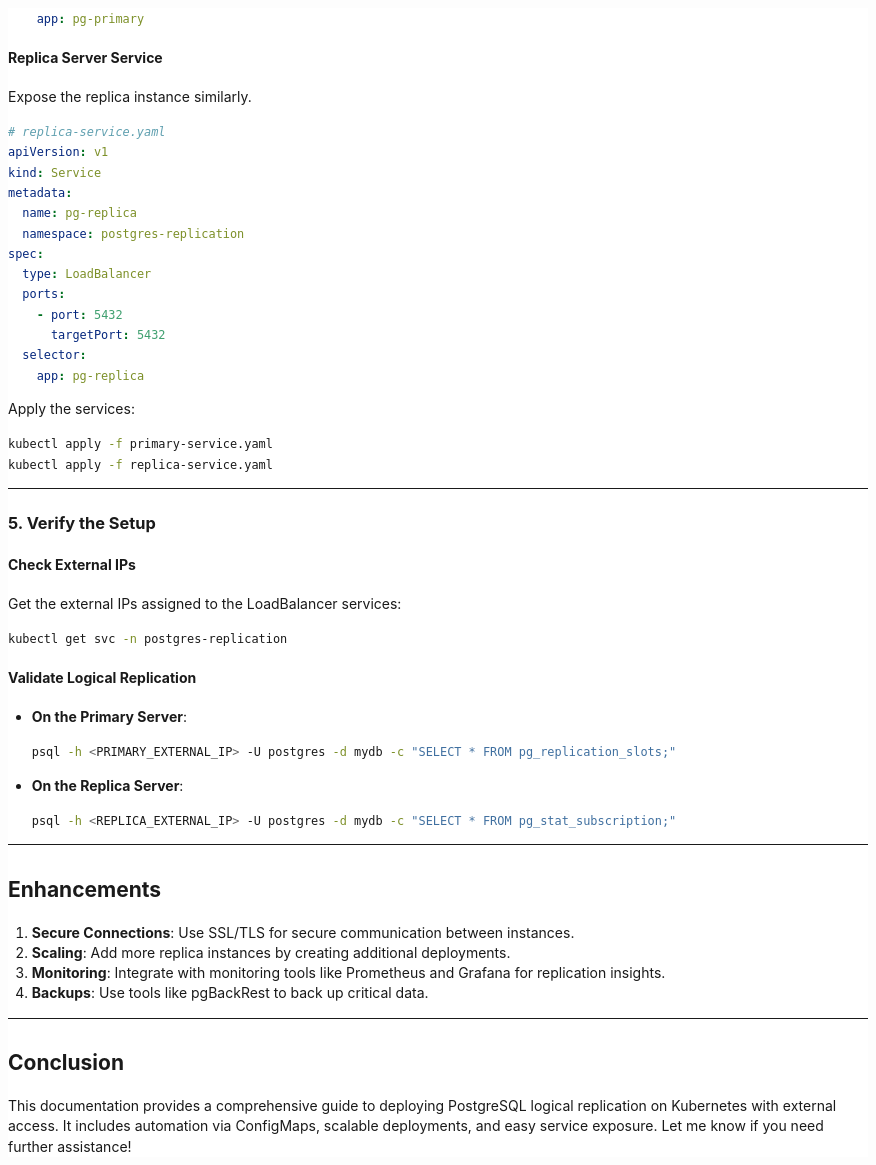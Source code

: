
 ```yaml
    app: pg-primary
```

#### **Replica Server Service**
Expose the replica instance similarly.

```yaml
# replica-service.yaml
apiVersion: v1
kind: Service
metadata:
  name: pg-replica
  namespace: postgres-replication
spec:
  type: LoadBalancer
  ports:
    - port: 5432
      targetPort: 5432
  selector:
    app: pg-replica
```

Apply the services:
```bash
kubectl apply -f primary-service.yaml
kubectl apply -f replica-service.yaml
```

---

### **5. Verify the Setup**

#### **Check External IPs**
Get the external IPs assigned to the LoadBalancer services:
```bash
kubectl get svc -n postgres-replication
```

#### **Validate Logical Replication**
- **On the Primary Server**:
  ```bash
  psql -h <PRIMARY_EXTERNAL_IP> -U postgres -d mydb -c "SELECT * FROM pg_replication_slots;"
  ```
- **On the Replica Server**:
  ```bash
  psql -h <REPLICA_EXTERNAL_IP> -U postgres -d mydb -c "SELECT * FROM pg_stat_subscription;"
  ```

---

## **Enhancements**

1. **Secure Connections**: Use SSL/TLS for secure communication between instances.
2. **Scaling**: Add more replica instances by creating additional deployments.
3. **Monitoring**: Integrate with monitoring tools like Prometheus and Grafana for replication insights.
4. **Backups**: Use tools like pgBackRest to back up critical data.

---

## **Conclusion**

This documentation provides a comprehensive guide to deploying PostgreSQL logical replication on Kubernetes with external access. It includes automation via ConfigMaps, scalable deployments, and easy service exposure. Let me know if you need further assistance!
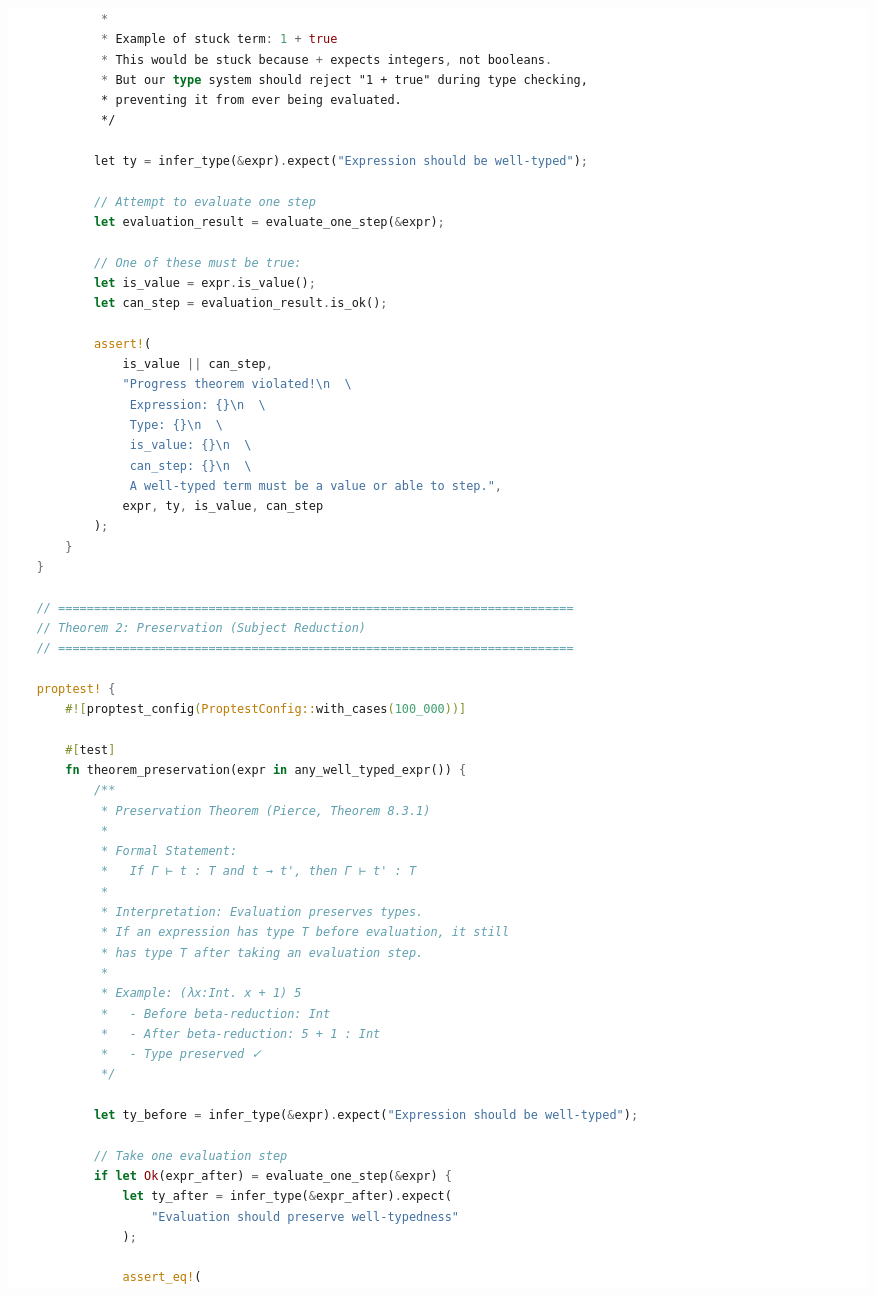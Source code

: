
 ```rust
             * 
             * Example of stuck term: 1 + true
             * This would be stuck because + expects integers, not booleans.
             * But our type system should reject "1 + true" during type checking,
             * preventing it from ever being evaluated.
             */
            
            let ty = infer_type(&expr).expect("Expression should be well-typed");
            
            // Attempt to evaluate one step
            let evaluation_result = evaluate_one_step(&expr);
            
            // One of these must be true:
            let is_value = expr.is_value();
            let can_step = evaluation_result.is_ok();
            
            assert!(
                is_value || can_step,
                "Progress theorem violated!\n  \
                 Expression: {}\n  \
                 Type: {}\n  \
                 is_value: {}\n  \
                 can_step: {}\n  \
                 A well-typed term must be a value or able to step.",
                expr, ty, is_value, can_step
            );
        }
    }
    
    // ========================================================================
    // Theorem 2: Preservation (Subject Reduction)
    // ========================================================================
    
    proptest! {
        #![proptest_config(ProptestConfig::with_cases(100_000))]
        
        #[test]
        fn theorem_preservation(expr in any_well_typed_expr()) {
            /**
             * Preservation Theorem (Pierce, Theorem 8.3.1)
             * 
             * Formal Statement:
             *   If Γ ⊢ t : T and t → t', then Γ ⊢ t' : T
             * 
             * Interpretation: Evaluation preserves types.
             * If an expression has type T before evaluation, it still
             * has type T after taking an evaluation step.
             * 
             * Example: (λx:Int. x + 1) 5
             *   - Before beta-reduction: Int
             *   - After beta-reduction: 5 + 1 : Int
             *   - Type preserved ✓
             */
            
            let ty_before = infer_type(&expr).expect("Expression should be well-typed");
            
            // Take one evaluation step
            if let Ok(expr_after) = evaluate_one_step(&expr) {
                let ty_after = infer_type(&expr_after).expect(
                    "Evaluation should preserve well-typedness"
                );
                
                assert_eq!(
```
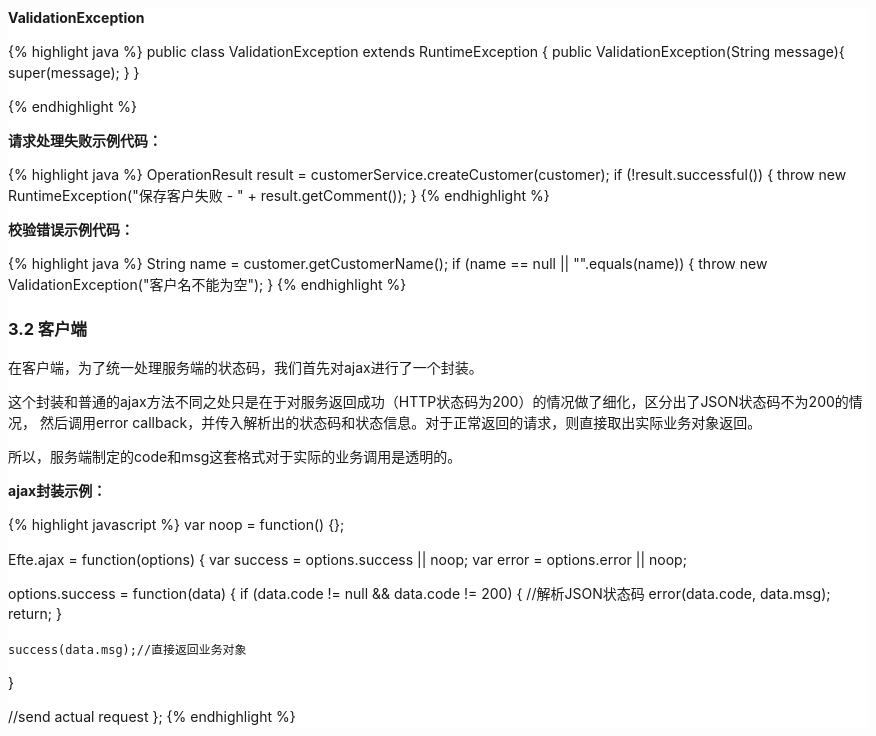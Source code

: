 **ValidationException**

{% highlight java %}
public class ValidationException extends RuntimeException {
    public ValidationException(String message){
        super(message);
    }
}

{% endhighlight %}

**请求处理失败示例代码：**

{% highlight java %}
OperationResult result = customerService.createCustomer(customer);
if (!result.successful()) {
    throw new RuntimeException("保存客户失败 - " + result.getComment());
}
{% endhighlight %}

**校验错误示例代码：**

{% highlight java %}
String name = customer.getCustomerName();
if (name == null || "".equals(name)) {
	throw new ValidationException("客户名不能为空");
}
{% endhighlight %}

### 3.2 客户端
在客户端，为了统一处理服务端的状态码，我们首先对ajax进行了一个封装。

这个封装和普通的ajax方法不同之处只是在于对服务返回成功（HTTP状态码为200）的情况做了细化，区分出了JSON状态码不为200的情况，
然后调用error callback，并传入解析出的状态码和状态信息。对于正常返回的请求，则直接取出实际业务对象返回。

所以，服务端制定的code和msg这套格式对于实际的业务调用是透明的。

**ajax封装示例：**

{% highlight javascript %}
var noop = function() {};

Efte.ajax = function(options) {
  var success = options.success || noop;
  var error = options.error || noop;

  options.success = function(data) {
    if (data.code != null && data.code != 200) { //解析JSON状态码
      error(data.code, data.msg);
      return;
    }

    success(data.msg);//直接返回业务对象
  }

  //send actual request
};
{% endhighlight %}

ABOUT THIS EXERCISE
Every line above in which the word "kubectl" is present must be copied into the answer.

THE COMPLETED TASK
kubectl apply -f primary-service.yaml
kubectl apply -f replica-service.yaml
kubectl get svc -n postgres-replication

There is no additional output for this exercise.